Vor zehn Jahren bereits hatte der Sammler, Graphiker und Ausstellunggestalter Claus Peter Gross in der Berliner Akademie der Künste seine Sammlung von Spielsachen, Bildern und Dokumenten zu einer Geschichte der Kindheit in einer vielbeachteten Ausstellung vorgestellt: „Puppe, Fibel, Schießgewehr“.

In veränderter, verdichteter Gestalt wurde die inzwischen vom Land Berlin erworbene Sammlung kürzlich im Berliner Martin-Gropius-Bau neu inszeniert.

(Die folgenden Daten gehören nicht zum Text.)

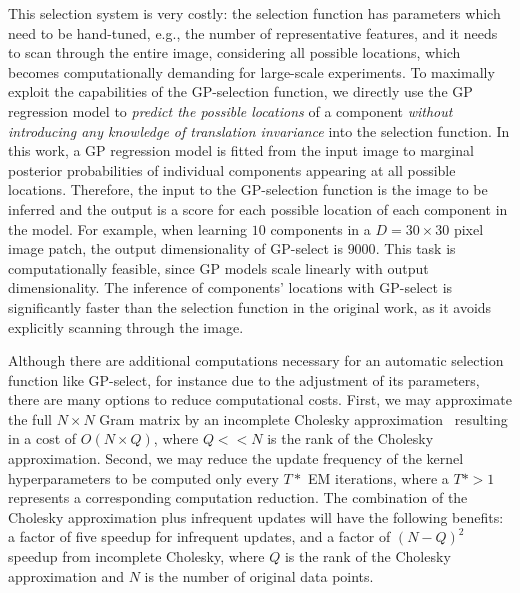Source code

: \documentclass[12pt]{article}
\begin{document}
This selection system is very costly: the selection function has parameters which need to be hand-tuned, e.g., the number of representative features, and 
it needs to scan through the entire image, considering all possible locations, which becomes computationally demanding for large-scale experiments.
To maximally exploit the capabilities of the GP-selection function, we directly use the GP regression model to \textit{predict the possible locations} of a component \textit{without introducing any knowledge of translation invariance} into the selection function. In this work, a GP regression model is fitted from the input image to marginal posterior probabilities of individual components appearing at all possible locations. Therefore, the input to the GP-selection function is the image to be inferred and the output is a score for each possible location of each component in the model.
For example, when learning $10$ components in a $D=30\times 30$ pixel image patch, the output dimensionality of GP-select is $9000$.
This task is computationally feasible, since GP models scale linearly with output dimensionality.
The inference of components' locations with GP-select is significantly faster than the selection function in the original work, as it avoids explicitly scanning through the image.

Although there are additional computations necessary for an automatic selection function like GP-select, for instance due to the adjustment of its parameters,
there are many options to reduce computational costs.
First, we may approximate the full $N \times N$ Gram matrix by an incomplete Cholesky approximation~\citep{FinSch01} 
resulting in a cost of $O(N\times Q)$, where $Q << N$ is the rank of the Cholesky approximation.
Second, we may reduce the update frequency of the kernel hyperparameters to be computed only every $T\ast$ EM iterations, where a $T\ast > 1$ represents a corresponding computation reduction.
The combination of the Cholesky approximation plus infrequent updates will have the following benefits: a factor of five speedup for infrequent updates, and a factor of $(N-Q)^2$ speedup from incomplete Cholesky, where $Q$ is the rank of the Cholesky approximation and $N$ is the number of original data points. 
\end{document}
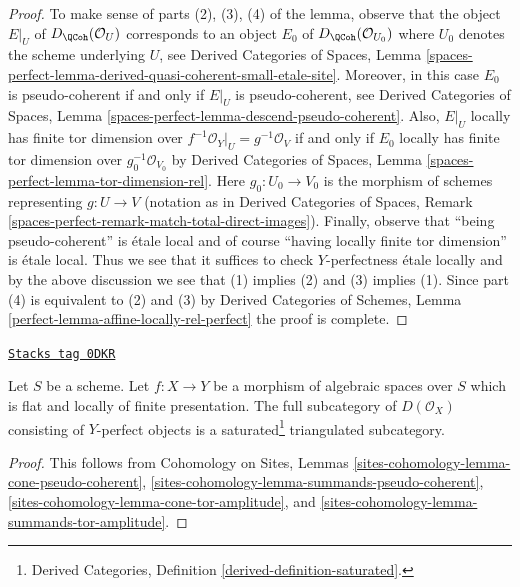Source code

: \begin{proof}
To make sense of parts (2), (3), (4) of the lemma, observe that
the object $E|_U$ of $D_\QCoh(\mathcal{O}_U)$ corresponds to
an object $E_0$ of $D_\QCoh(\mathcal{O}_{U_0})$ where $U_0$
denotes the scheme underlying $U$, see Derived Categories of Spaces,
Lemma \ref{spaces-perfect-lemma-derived-quasi-coherent-small-etale-site}.
Moreover, in this case $E_0$ is pseudo-coherent if and only if
$E|_U$ is pseudo-coherent, see Derived Categories of Spaces,
Lemma \ref{spaces-perfect-lemma-descend-pseudo-coherent}.
Also, $E|_U$ locally has finite tor dimension over
$f^{-1}\mathcal{O}_Y|_U = g^{-1}\mathcal{O}_V$ if and only if
$E_0$ locally has finite tor dimension over $g_0^{-1}\mathcal{O}_{V_0}$
by Derived Categories of Spaces, Lemma
\ref{spaces-perfect-lemma-tor-dimension-rel}.
Here $g_0 : U_0 \to V_0$ is the morphism of schemes representing
$g : U \to V$ (notation as in Derived Categories of Spaces,
Remark \ref{spaces-perfect-remark-match-total-direct-images}).
Finally, observe that ``being pseudo-coherent'' is \'etale local and
of course ``having locally finite tor dimension'' is \'etale local.
Thus we see that it suffices to check $Y$-perfectness \'etale locally
and by the above discussion we see that (1) implies (2) and
(3) implies (1). Since part (4) is equivalent
to (2) and (3) by
Derived Categories of Schemes, Lemma
\ref{perfect-lemma-affine-locally-rel-perfect}
the proof is complete.
\end{proof}

\begin{lemma}[Triangulated]
\label{spaces-more-morphisms-lemma-triangulated}
\href{https://stacks.math.columbia.edu/tag/0DKR}{\texttt{Stacks tag 0DKR}}

Let $S$ be a scheme. Let $f : X \to Y$ be a morphism of
algebraic spaces over $S$ which is flat and locally of finite presentation.
The full subcategory of $D(\mathcal{O}_X)$ consisting of $Y$-perfect objects is
a saturated\footnote{Derived Categories, Definition
\ref{derived-definition-saturated}.} triangulated subcategory.
\end{lemma}

\begin{proof}
This follows from Cohomology on Sites, Lemmas
\ref{sites-cohomology-lemma-cone-pseudo-coherent},
\ref{sites-cohomology-lemma-summands-pseudo-coherent},
\ref{sites-cohomology-lemma-cone-tor-amplitude}, and
\ref{sites-cohomology-lemma-summands-tor-amplitude}.
\end{proof}

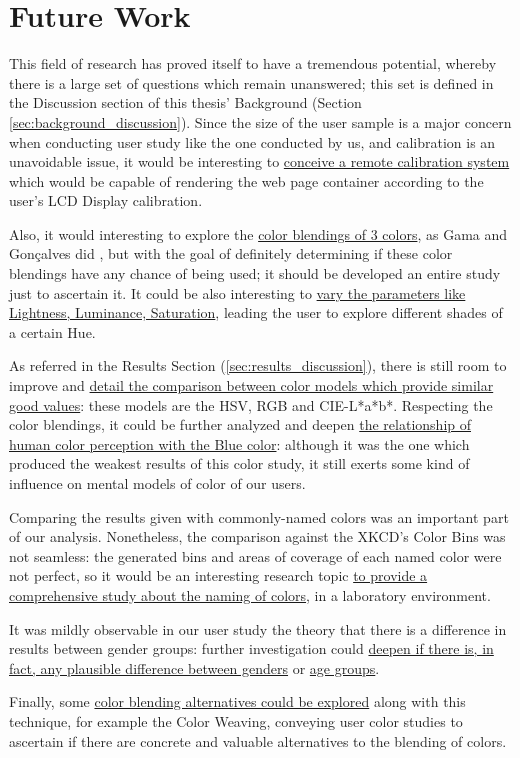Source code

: \section{Future Work}
\label{sec:future_work}
%
This field of research has proved itself to have a tremendous potential, whereby there is a large set of questions which remain unanswered; this set is defined
in the Discussion section of this thesis' Background (Section \ref{sec:background_discussion}). Since the size of the user sample is a major concern when
conducting user study like the one conducted by us, and calibration is an unavoidable issue, it would be interesting to \ul{conceive a remote calibration system}
which would be capable of rendering the web page container according to the user's LCD Display calibration. \par
%
Also, it would interesting to explore the \ul{color blendings of 3 colors}, as Gama and Gonçalves did \cite{Gama20141}, but with the goal of definitely
determining if these color blendings have any chance of being used; it should be developed an entire study just to ascertain it. It could be also interesting
to \ul{vary the parameters like Lightness, Luminance, Saturation}, leading the user to explore different shades of a certain Hue. \par
%
As referred in the Results Section (\ref{sec:results_discussion}), there is still room to improve and \ul{detail the comparison between color models which provide
similar good values}: these models are the HSV, RGB and CIE-L*a*b*. Respecting the color blendings, it could be further analyzed and deepen \ul{the relationship of human
color perception with the Blue color}: although it was the one which produced the weakest results of this color study, it still exerts some kind of influence on
mental models of color of our users. \par
%
Comparing the results given with commonly-named colors was an important part of our analysis. Nonetheless, the comparison against the XKCD's Color Bins was not seamless:
the generated bins and areas of coverage of each named color were not perfect, so it would be an interesting research topic \ul{to provide a comprehensive study about
the naming of colors}, in a laboratory environment. \par
%
It was mildly observable in our user study the theory that there is a difference in results between gender groups: further investigation could \ul{deepen if there is, in
fact, any plausible difference between genders} or \ul{age groups}. \par
%
Finally, some \ul{color blending alternatives could be explored} along with this technique, for example the Color Weaving, conveying user color studies to ascertain if
there are concrete and valuable alternatives to the blending of colors.
%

Dazu hat Gross ein Buch geschrieben, das sich von Katalogen in mancherlei Hinsicht unterscheidet. Zum einen, weil es tatsächlich keine Auflistung der Sammlung ist, zum andern, weil es dem Leser weder mit wissenschaftlichem Pathos noch alternativer Besserwisserei aufwartet. Nicht zuletzt ingeregt durch Ausstellungen wie die Grosssche von 1976 brachte die historische Forschung des Alltags, der Kindheit und der Familie bürgerlicher wie proletarischer Prägung eine Fülle an Büchern. Aufwendig illustrierte populäre Sammelbände ebenso wie kaum lesbare akademische Fleißarbeiten, die ihr Thema im Gestrüpp der Fußnoten aus den Augen verlieren. Gross’ Buch lebt von der Summe aus Erfahrung, Gelesenem, Erforschtem und aus der Anschauung der Gegenstände. Daher verfällt es weder der wehmütigen Erinnerung an die das deutsche Kaiserreich als eine durchgängig finstere Epoche jenseits des gesellschaftlichen Fortschritts zu sehen. Ich habe mich gleich nach der Eröffnung der Ausstellung tief in die Lektüre des Buches und der Zeiten verloren, um es erst früh am Morgen aus der Hand zu legen.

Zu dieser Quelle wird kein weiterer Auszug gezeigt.